Edit the file /etc/chrony.conf and add the proper IP addresses or names of those NTP servers.
server <NTP_SERVER_1> iburst
server <NTP_SERVER_2> iburst
Restart chrony daemon: systemctl restart chronyd
Verify the clock is in sync with: chronyc tracking
The Content Gateway configuration comes next.
To proceed with the Content Gateway configuration:
Edit /etc/caringo/cloudgateway/gateway.cfg
adminDomain = admin.<CLUSTER_NAME>
hosts = <SWARM_NODE1_IP> < SWARM_NODE2_IP > <SWARM_NODE3_IP> < SWARM_NODE4_IP>
indexerHosts = <ES_BACKEND_IP>
managementPassword = <CLUSTER_MGMT_PASSWORD>
For more information, see Content Metering and Setting Quotas
[metering]
enabled = true
[quota]
enabled = true
Finally, run:
/opt/caringo/cloudgateway/bin/initgateway
systemctl enable cloudgateway
systemctl start cloudgateway
systemctl restart haproxy
systemctl status cloudgateway
With these steps completed, Content Gateway should be up and running.
As the final step, let’s configure the desired default protection scheme and connect Swarm to Elasticsearch.
Open a web browser and go to: http://<GW_FRONTEND_IP>:9091/_admin/storage.
Click Storage Management.
Click Cluster and then on Feeds.
On the top right corner, click +Add and select Search Metadata feed.
On server host(s) or IP(s), type all the IP addresses of all the Elasticsearch VMs that are up and running separated by a blank space. <ES_BACKEND_IP>
Click Save. Now the Swarm nodes are connected to Elasticsearch, every time a new object/file gets uploaded to the cluster, its metadata will be also copied to Elasticsearch for search and listing purposes.
To finalize the setup, the default protection scheme should be set. Also, features like lifecycle policies and versioning can be enabled, if desired.

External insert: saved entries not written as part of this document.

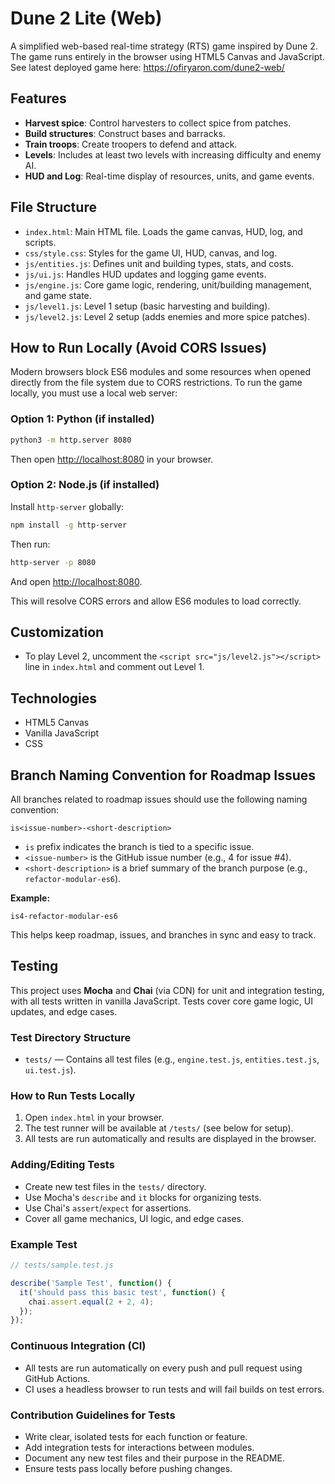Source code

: # Dune 2 Lite (Web)

A simplified web-based real-time strategy (RTS) game inspired by Dune 2. The game runs entirely in the browser using HTML5 Canvas and JavaScript.
See latest deployed game here: https://ofiryaron.com/dune2-web/


## Features

- **Harvest spice**: Control harvesters to collect spice from patches.
- **Build structures**: Construct bases and barracks.
- **Train troops**: Create troopers to defend and attack.
- **Levels**: Includes at least two levels with increasing difficulty and enemy AI.
- **HUD and Log**: Real-time display of resources, units, and game events.

## File Structure

- `index.html`: Main HTML file. Loads the game canvas, HUD, log, and scripts.
- `css/style.css`: Styles for the game UI, HUD, canvas, and log.
- `js/entities.js`: Defines unit and building types, stats, and costs.
- `js/ui.js`: Handles HUD updates and logging game events.
- `js/engine.js`: Core game logic, rendering, unit/building management, and game state.
- `js/level1.js`: Level 1 setup (basic harvesting and building).
- `js/level2.js`: Level 2 setup (adds enemies and more spice patches).

## How to Run Locally (Avoid CORS Issues)

Modern browsers block ES6 modules and some resources when opened directly from the file system due to CORS restrictions. To run the game locally, you must use a local web server:

### Option 1: Python (if installed)
```sh
python3 -m http.server 8080
```
Then open [http://localhost:8080](http://localhost:8080) in your browser.

### Option 2: Node.js (if installed)
Install `http-server` globally:
```sh
npm install -g http-server
```
Then run:
```sh
http-server -p 8080
```
And open [http://localhost:8080](http://localhost:8080).

This will resolve CORS errors and allow ES6 modules to load correctly.

## Customization

- To play Level 2, uncomment the `<script src="js/level2.js"></script>` line in `index.html` and comment out Level 1.

## Technologies

- HTML5 Canvas
- Vanilla JavaScript
- CSS

## Branch Naming Convention for Roadmap Issues

All branches related to roadmap issues should use the following naming convention:

`is<issue-number>-<short-description>`

- `is` prefix indicates the branch is tied to a specific issue.
- `<issue-number>` is the GitHub issue number (e.g., 4 for issue #4).
- `<short-description>` is a brief summary of the branch purpose (e.g., `refactor-modular-es6`).

**Example:**

```
is4-refactor-modular-es6
```

This helps keep roadmap, issues, and branches in sync and easy to track.

## Testing

This project uses **Mocha** and **Chai** (via CDN) for unit and integration testing, with all tests written in vanilla JavaScript. Tests cover core game logic, UI updates, and edge cases.

### Test Directory Structure
- `tests/` — Contains all test files (e.g., `engine.test.js`, `entities.test.js`, `ui.test.js`).

### How to Run Tests Locally
1. Open `index.html` in your browser.
2. The test runner will be available at `/tests/` (see below for setup).
3. All tests are run automatically and results are displayed in the browser.

### Adding/Editing Tests
- Create new test files in the `tests/` directory.
- Use Mocha's `describe` and `it` blocks for organizing tests.
- Use Chai's `assert`/`expect` for assertions.
- Cover all game mechanics, UI logic, and edge cases.

### Example Test
```js
// tests/sample.test.js

describe('Sample Test', function() {
  it('should pass this basic test', function() {
    chai.assert.equal(2 + 2, 4);
  });
});
```

### Continuous Integration (CI)
- All tests are run automatically on every push and pull request using GitHub Actions.
- CI uses a headless browser to run tests and will fail builds on test errors.

### Contribution Guidelines for Tests
- Write clear, isolated tests for each function or feature.
- Add integration tests for interactions between modules.
- Document any new test files and their purpose in the README.
- Ensure tests pass locally before pushing changes.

For more information about these features, see Object Versioning and Bucket Lifecycle Policy.
Versioning is required to enable “S3 object locking” (immutability).
For more information, see SCSP Object Locking.
Click Settings and select Cluster.
In the “Policy” section, change the protection scheme as desired, for example with 4 Swarm storage nodes:
policy.eCEncoding 4:2
policy.eCMinStreamSize 1Mb
policy.lifecycle enabled
policy.replicas min:3 max:16 default:3
policy.versioning allowed
Click Save on the top right corner.
Finally, test uploads and downloads using the provided Content Portal.
Open a web browser and go to: http://<GW_FRONTEND_IP>/_admin/portal
Click System Tenant on the upper right corner and click +Add.
To create a bucket:
Click the domain that you just created.
Click +Add this time selecting “Bucket”. Provide a name such as “bucket1” or “test1”.
Click the bucket you just created and click +Add or drop files.
Look for some files of various sizes on the client machine used, from KBs to MBs and upload them.
Click the bucket name at the top.
Swarm utilizes FQDNs to identify which storage domain (endpoint) the client is connecting to. Hence, create DNS entries according to the Storage Domains used in the environment.
At this point Swarm is up and running and its basic functionality has been verified.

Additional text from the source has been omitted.